Dalam perjalanannya, Profestation West Java diubah menjadi
Profestation der CPV Bogor, Profestation Midden-en Oost Java menjadi
Profestaion der CPV Malang, dan Besoekisch Profestation menjadi Profestation
der CPV Jember. Pada tahun 1952 ketiga lembaga penelitian tersebut di atas
digabung menjadi satu yakni Profestation der CPV yang berkedudukan dan berpusat
di Bogor, dengan Jember sebagai cabangnya. Selanjutnya sehubungan dengan
pengambil-alihan perusahaan-perusahaan milik Belanda oleh pemerintah Indonesia
pada tahun 1957 maka Profestation der CPV diubah namanya menjadi Balai
Penyelidikan Perkebunan Besar berkedudukan di Bogor dengan cabangnya di Jember.
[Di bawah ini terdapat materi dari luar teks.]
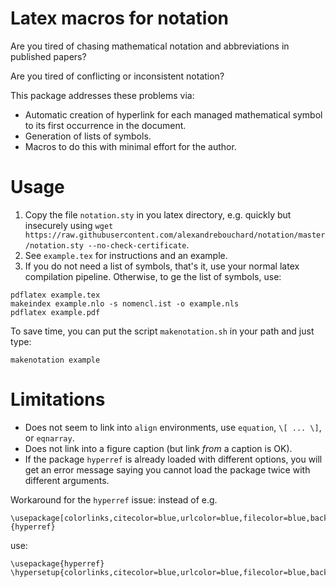 Latex macros for notation
=========================

Are you tired of chasing mathematical notation and abbreviations in published papers?

Are you tired of conflicting or inconsistent notation?

This package addresses these problems via:

- Automatic creation of hyperlink for each managed mathematical symbol to its first occurrence in the document.
- Generation of lists of symbols.
- Macros to do this with minimal effort for the author.


Usage
=====

1. Copy the file ``notation.sty`` in you latex directory, e.g. quickly but insecurely using ``wget https://raw.githubusercontent.com/alexandrebouchard/notation/master/notation.sty --no-check-certificate``.
2. See ``example.tex`` for instructions and an example.
3. If you do not need a list of symbols, that's it, use your normal latex compilation pipeline. Otherwise, to ge the list of symbols, use:

```
pdflatex example.tex 
makeindex example.nlo -s nomencl.ist -o example.nls
pdflatex example.pdf 
```

To save time, you can put the script ``makenotation.sh`` in your path and just type:

```
makenotation example
```


Limitations
===========

- Does not seem to link into ``align`` environments, use ``equation``, ``\[ ... \]``, or ``eqnarray``.
- Does not link into a figure caption (but link *from* a caption is OK).
- If the package ``hyperref`` is already loaded with different options, you will get an error message saying you cannot load the package twice with different arguments. 

Workaround for the ``hyperref`` issue: instead of e.g.

```
\usepackage[colorlinks,citecolor=blue,urlcolor=blue,filecolor=blue,backref=page]{hyperref}
```

use:

```
\usepackage{hyperref}
\hypersetup{colorlinks,citecolor=blue,urlcolor=blue,filecolor=blue,backref=page}
```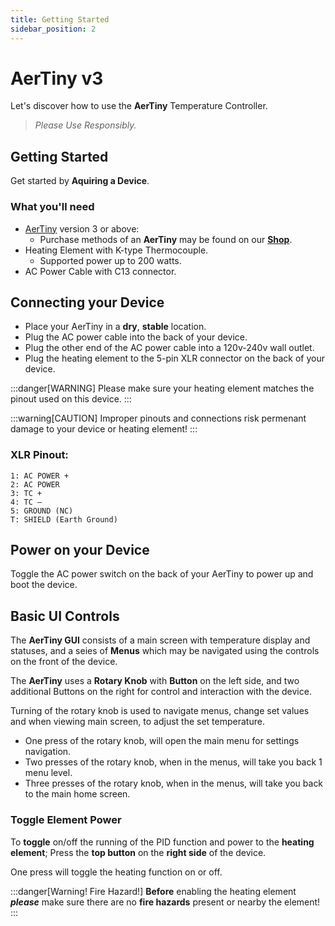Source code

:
 ```yaml
---
title: Getting Started
sidebar_position: 2
---
```


# AerTiny v3

Let's discover how to use the **AerTiny** Temperature Controller.

> *Please Use Responsibly.*

## Getting Started

Get started by **Aquiring a Device**.

### What you'll need

- [AerTiny](https://aerify.digital/product/aertiny3-2/) version 3 or above:
  - Purchase methods of an **AerTiny** may be found on our **[Shop](https://aerify.digital/product/aertiny3-2/)**.
- Heating Element with K-type Thermocouple.
  - Supported power up to 200 watts.
- AC Power Cable with C13 connector.

## Connecting your Device

- Place your AerTiny in a **dry**, **stable** location.
- Plug the AC power cable into the back of your device.
- Plug the other end of the AC power cable into a 120v-240v wall outlet.
- Plug the heating element to the 5-pin XLR connector on the back of your device.

:::danger[WARNING]
Please make sure your heating element matches the pinout used on this device.
:::

:::warning[CAUTION]
Improper pinouts and connections risk permenant damage to your device or heating element!
:::

### XLR Pinout:
```
1: AC POWER +
2: AC POWER
3: TC +
4: TC –
5: GROUND (NC)
T: SHIELD (Earth Ground)
```

## Power on your Device

Toggle the AC power switch on the back of your AerTiny to power up and boot the device.

## Basic UI Controls

The **AerTiny GUI** consists of a main screen with temperature display and statuses, and a seies of **Menus** which may be navigated using the controls on the front of the device.

The **AerTiny** uses a **Rotary Knob** with **Button** on the left side, and two additional Buttons on the right for control and interaction with the device.

Turning of the rotary knob is used to navigate menus, change set values and when viewing main screen, to adjust the set temperature.

- One press of the rotary knob, will open the main menu for settings navigation.
- Two presses of the rotary knob, when in the menus, will take you back 1 menu level.
- Three presses of the rotary knob, when in the menus, will take you back to the main home screen.


### Toggle Element Power

To **toggle** on/off the running of the PID function and power to the **heating element**;
Press the **top button** on the **right side** of the device.

One press will toggle the heating function on or off.

:::danger[Warning! Fire Hazard!]
**Before** enabling the heating element ***please*** make sure there are no **fire hazards** present or nearby the element!
:::
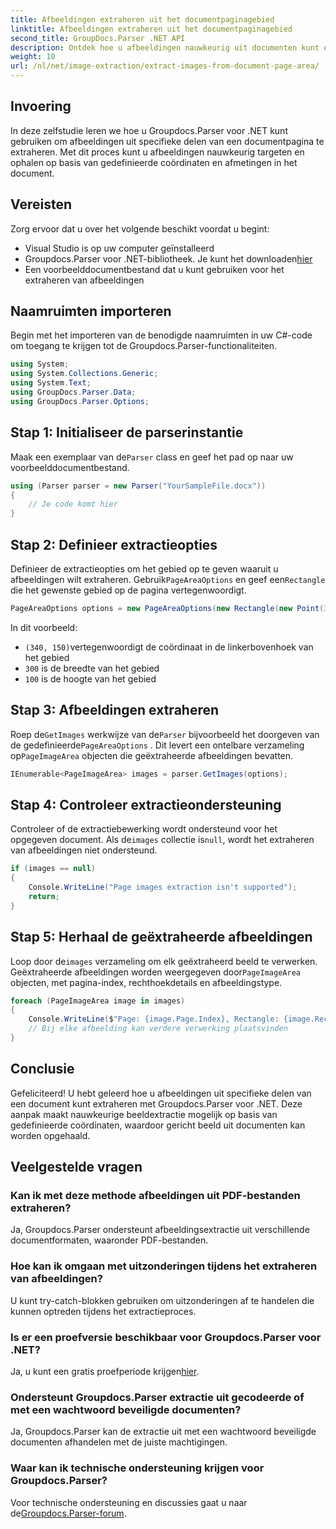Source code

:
 ```yaml
---
title: Afbeeldingen extraheren uit het documentpaginagebied
linktitle: Afbeeldingen extraheren uit het documentpaginagebied
second_title: GroupDocs.Parser .NET API
description: Ontdek hoe u afbeeldingen nauwkeurig uit documenten kunt extraheren met Groupdocs.Parser voor .NET. Leer specifieke gebieden te targeten voor nauwkeurige beeldextractie.
weight: 10
url: /nl/net/image-extraction/extract-images-from-document-page-area/
---
```

## Invoering
In deze zelfstudie leren we hoe u Groupdocs.Parser voor .NET kunt gebruiken om afbeeldingen uit specifieke delen van een documentpagina te extraheren. Met dit proces kunt u afbeeldingen nauwkeurig targeten en ophalen op basis van gedefinieerde coördinaten en afmetingen in het document.
## Vereisten
Zorg ervoor dat u over het volgende beschikt voordat u begint:
- Visual Studio is op uw computer geïnstalleerd
-  Groupdocs.Parser voor .NET-bibliotheek. Je kunt het downloaden[hier](https://releases.groupdocs.com/parser/net/)
- Een voorbeelddocumentbestand dat u kunt gebruiken voor het extraheren van afbeeldingen
## Naamruimten importeren
Begin met het importeren van de benodigde naamruimten in uw C#-code om toegang te krijgen tot de Groupdocs.Parser-functionaliteiten.
```csharp
using System;
using System.Collections.Generic;
using System.Text;
using GroupDocs.Parser.Data;
using GroupDocs.Parser.Options;
```
## Stap 1: Initialiseer de parserinstantie
 Maak een exemplaar van de`Parser` class en geef het pad op naar uw voorbeelddocumentbestand.
```csharp
using (Parser parser = new Parser("YourSampleFile.docx"))
{
    // Je code komt hier
}
```
## Stap 2: Definieer extractieopties
 Definieer de extractieopties om het gebied op te geven waaruit u afbeeldingen wilt extraheren. Gebruik`PageAreaOptions` en geef een`Rectangle` die het gewenste gebied op de pagina vertegenwoordigt.
```csharp
PageAreaOptions options = new PageAreaOptions(new Rectangle(new Point(340, 150), new Size(300, 100)));
```
In dit voorbeeld:
- `(340, 150)`vertegenwoordigt de coördinaat in de linkerbovenhoek van het gebied
- `300` is de breedte van het gebied
- `100` is de hoogte van het gebied
## Stap 3: Afbeeldingen extraheren
 Roep de`GetImages` werkwijze van de`Parser` bijvoorbeeld het doorgeven van de gedefinieerde`PageAreaOptions` . Dit levert een ontelbare verzameling op`PageImageArea` objecten die geëxtraheerde afbeeldingen bevatten.
```csharp
IEnumerable<PageImageArea> images = parser.GetImages(options);
```
## Stap 4: Controleer extractieondersteuning
 Controleer of de extractiebewerking wordt ondersteund voor het opgegeven document. Als de`images` collectie is`null`, wordt het extraheren van afbeeldingen niet ondersteund.
```csharp
if (images == null)
{
    Console.WriteLine("Page images extraction isn't supported");
    return;
}
```
## Stap 5: Herhaal de geëxtraheerde afbeeldingen
 Loop door de`images` verzameling om elk geëxtraheerd beeld te verwerken. Geëxtraheerde afbeeldingen worden weergegeven door`PageImageArea` objecten, met pagina-index, rechthoekdetails en afbeeldingstype.
```csharp
foreach (PageImageArea image in images)
{
    Console.WriteLine($"Page: {image.Page.Index}, Rectangle: {image.Rectangle}, Type: {image.FileType}");
    // Bij elke afbeelding kan verdere verwerking plaatsvinden
}
```
## Conclusie
Gefeliciteerd! U hebt geleerd hoe u afbeeldingen uit specifieke delen van een document kunt extraheren met Groupdocs.Parser voor .NET. Deze aanpak maakt nauwkeurige beeldextractie mogelijk op basis van gedefinieerde coördinaten, waardoor gericht beeld uit documenten kan worden opgehaald.

## Veelgestelde vragen
### Kan ik met deze methode afbeeldingen uit PDF-bestanden extraheren?
Ja, Groupdocs.Parser ondersteunt afbeeldingsextractie uit verschillende documentformaten, waaronder PDF-bestanden.
### Hoe kan ik omgaan met uitzonderingen tijdens het extraheren van afbeeldingen?
U kunt try-catch-blokken gebruiken om uitzonderingen af te handelen die kunnen optreden tijdens het extractieproces.
### Is er een proefversie beschikbaar voor Groupdocs.Parser voor .NET?
 Ja, u kunt een gratis proefperiode krijgen[hier](https://releases.groupdocs.com/).
### Ondersteunt Groupdocs.Parser extractie uit gecodeerde of met een wachtwoord beveiligde documenten?
Ja, Groupdocs.Parser kan de extractie uit met een wachtwoord beveiligde documenten afhandelen met de juiste machtigingen.
### Waar kan ik technische ondersteuning krijgen voor Groupdocs.Parser?
 Voor technische ondersteuning en discussies gaat u naar de[Groupdocs.Parser-forum](https://forum.groupdocs.com/c/parser/17).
Bersamaan dengan itu Indonesisch Instituut voor Rubber Onderzoek/INIRO yang
berkedudukan di Jalan Salak No. 1 Bogor (berdekatan dengan gedung CPV)
diubah
namanya menjadi Balai Penyelidikan dan Pemakaian Karet. Pada tahun 1968 kedua
lembaga penelitian tersebut digabung dan namanya diganti menjadi Balai
Penelitian Perkebunan Bogor.
Mulai tahun 1987 Balai Penelitian Perkebunan Bogor berada di
bawah pengelolaan Asosiasi Penelitian dan Pengembangan Perkebunan Indonesia
(AP3I). Pada tahun 1989 nama Balai Penelitian Perkebunan Bogor diubah menjadi
Pusat Penelitian Perkebunan Bogor .
Dalam upaya untuk melaksanakan penelitian bioteknologi perkebunan secara
terpadu dan efisien, pada tahun 1993 Pusat Penelitian Perkebunan Bogor diubah
menjadi Pusat Penelitian Bioteknologi Perkebunan. Dengan gedung, fasilitas, dan
SDM yang masih sama, akhirnya, pada tahun 1996 lembaga penelitian yang
sebelumnya pernah memiliki nama besar di Indonesia diubah menjadi Unit
Penelitian Bioteknologi Perkebunan (UPBP), sebuah lembaga yang secara de jure hilang
dari struktur organisasi resmi. Lalu pada tahun 2003 lembaga ini berganti nama
menjadi Balai Penelitian Bioteknologi Perkebunan Indonesia. Dimana dengan danya
hal tersebut ditandai dengan mulainya perkembangan bioteknologi di Indonesia.